Has this eastern Ontario startup created the firefighting product of the future? | Ontario East

Has this eastern Ontario startup created the firefighting product of the future?

Julie Ireton · CBC News · 

Company seeking U.S. approval for non-toxic flame suppressant

As Quincy Emmons and Zackery Hodgen watch the out-of-control bush fires burning in Australia, the two eastern Ontario firefighters believe they have a solution that could help douse those flames.

But their new fire suppressant, developed here and patented in Canada and the United States, needs to pass stringent U.S. regulatory hurdles before it can be dropped from planes or helicopters over wildfires in Australia, California or even here at home.

Their Napanee, Ont., startup, FireRein, convinced friends and family to invest in their product, called Eco-Gel, then convinced volunteer fire departments in the area to test their concoction.

The company claims Eco-Gel snuffs out flames more effectively and using less water than standard suppressants, and doesn't contain the same toxic cocktail currently used to fight wildfires in Canada and around the world.

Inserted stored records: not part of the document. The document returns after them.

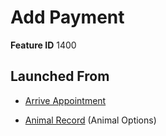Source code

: # Add Payment

**Feature ID** 1400

## Launched From

- [Arrive Appointment](Arrive%20Appointment.md)

- [Animal Record](Animal%20Record.md) (Animal Options)









































































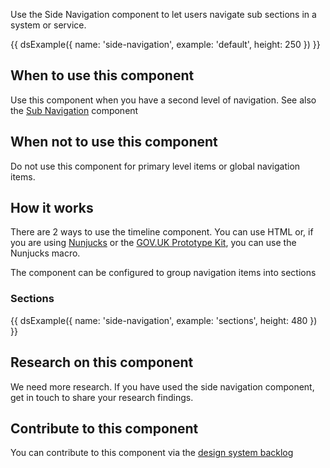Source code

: Use the Side Navigation component to let users navigate sub sections in a system or service.

{{ dsExample({
  name: 'side-navigation',
  example: 'default',
  height: 250
}) }}

## When to use this component

Use this component when you have a second level of navigation. See also the [Sub Navigation](/components/sub-navigation) component

## When not to use this component

Do not use this component for primary level items or global navigation items.

## How it works

There are 2 ways to use the timeline component. You can use HTML or, if you are using [Nunjucks](https://mozilla.github.io/nunjucks/) or the [GOV.UK Prototype Kit](https://govuk-prototype-kit.herokuapp.com/), you can use the Nunjucks macro.

The component can be configured to group navigation items into sections

### Sections

{{ dsExample({
  name: 'side-navigation',
  example: 'sections',
  height: 480
}) }}

## Research on this component

We need more research. If you have used the side navigation component, get in touch to share your research findings.

## Contribute to this component

You can contribute to this component via the [design system backlog](https://github.com/ministryofjustice/mojdt-design-system-backlog/issues/33)
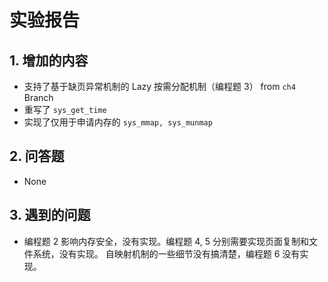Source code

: # 实验报告
## 1. 增加的内容
- 支持了基于缺页异常机制的 Lazy 按需分配机制（编程题 3） from `ch4` Branch
- 重写了 `sys_get_time` 
- 实现了仅用于申请内存的 `sys_mmap, sys_munmap` 

## 2. 问答题
- None

## 3. 遇到的问题
- 编程题 2 影响内存安全，没有实现。编程题 4, 5 分别需要实现页面复制和文件系统，没有实现。
自映射机制的一些细节没有搞清楚，编程题 6 没有实现。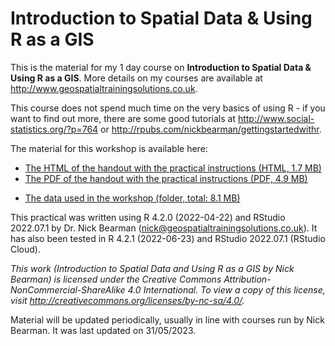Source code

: # Introduction to Spatial Data & Using R as a GIS
This is the material for my 1 day course on **Introduction to Spatial Data & Using R as a GIS**. More details on my courses are available at http://www.geospatialtrainingsolutions.co.uk. 

This course does not spend much time on the very basics of using R - if you want to find out more, there are some good tutorials at http://www.social-statistics.org/?p=764 or http://rpubs.com/nickbearman/gettingstartedwithr. 

The material for this workshop is available here:  
- [The HTML of the handout with the practical instructions (HTML, 1.7 MB)](https://github.com/nickbearman/intro-r-spatial-analysis/releases/download/v9.2/workbook.html)  
- [The PDF of the handout with the practical instructions (PDF, 4.9 MB)](https://github.com/nickbearman/intro-r-spatial-analysis/releases/download/v9.2/workbook.html)  
<!-- - [Software requirements](https://github.com/nickbearman/intro-r-spatial-analysis/blob/master/software-requirements.txt)  -->
<!-- - [The R Glossary and Helpsheet (PDF, 122 KB)](https://github.com/nickbearman/intro-r-spatial-analysis/releases/download/8.3/glossary-helpsheet.pdf) -->
- [The data used in the workshop (folder, total: 8.1 MB)](https://github.com/nickbearman/intro-r-spatial-analysis/tree/master/data)  

This practical was written using R 4.2.0 (2022-04-22) and RStudio 2022.07.1 by Dr. Nick Bearman (nick@geospatialtrainingsolutions.co.uk). It has also been tested in R 4.2.1 (2022-06-23) and RStudio 2022.07.1 (RStudio Cloud).  

*This work (Introduction to Spatial Data and Using R as a GIS by Nick Bearman) is licensed under the Creative Commons Attribution-NonCommercial-ShareAlike 4.0 International. To view a copy of this license, visit http://creativecommons.org/licenses/by-nc-sa/4.0/.*

Material will be updated periodically, usually in line with courses run by Nick Bearman. It was last updated on 31/05/2023.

"We wanted to make a product that was safe — safe enough to eat," said Hodgen, FireRein's co-founder and vice-president.

The purely plant-based product is made largely of canola oil, cornstarch and other ingredients commonly found in your kitchen pantry. It resembles a thick salad dressing or creamy honey, and is diluted with water to put out fires.

Before FireRein, Hodgen worked as an industrial paramedic in the oil patch and battled wildfires in Manitoba, jobs that put him in regular contact with fire suppressing products packed with chemicals.

"I had no idea. We didn't wear gloves around those products," he recalled. "We were told it was safe."

Before Eco-Gel can be used to fight wildfires anywhere, it needs certification from the U.S. Department of Agriculture (USDA), considered the industry gold standard. In Canada, every province requires that a fire suppressant be on the USDA's list of qualified products before it's dropped from aircraft. Municipal fire departments don't have the same requirement.

"It does seem a little strange we have to go to the United States to certify our product to have it dropped on Canadian soil," Hodgen noted. "But you do need to have products that are plug-and-play with international jurisdictions."

FireRein is now working with Underwriters Laboratory and the USDA to get the designation it needs to drop Eco-Gel  from aircraft as well as for use at airports.

That lengthy process could cost between $500,000 and $1 million. FireRein is hoping sales of its fire prevention spray gels, along with extra help from investors, will help see the company through the U.S. certification ordeal, Hodgen said.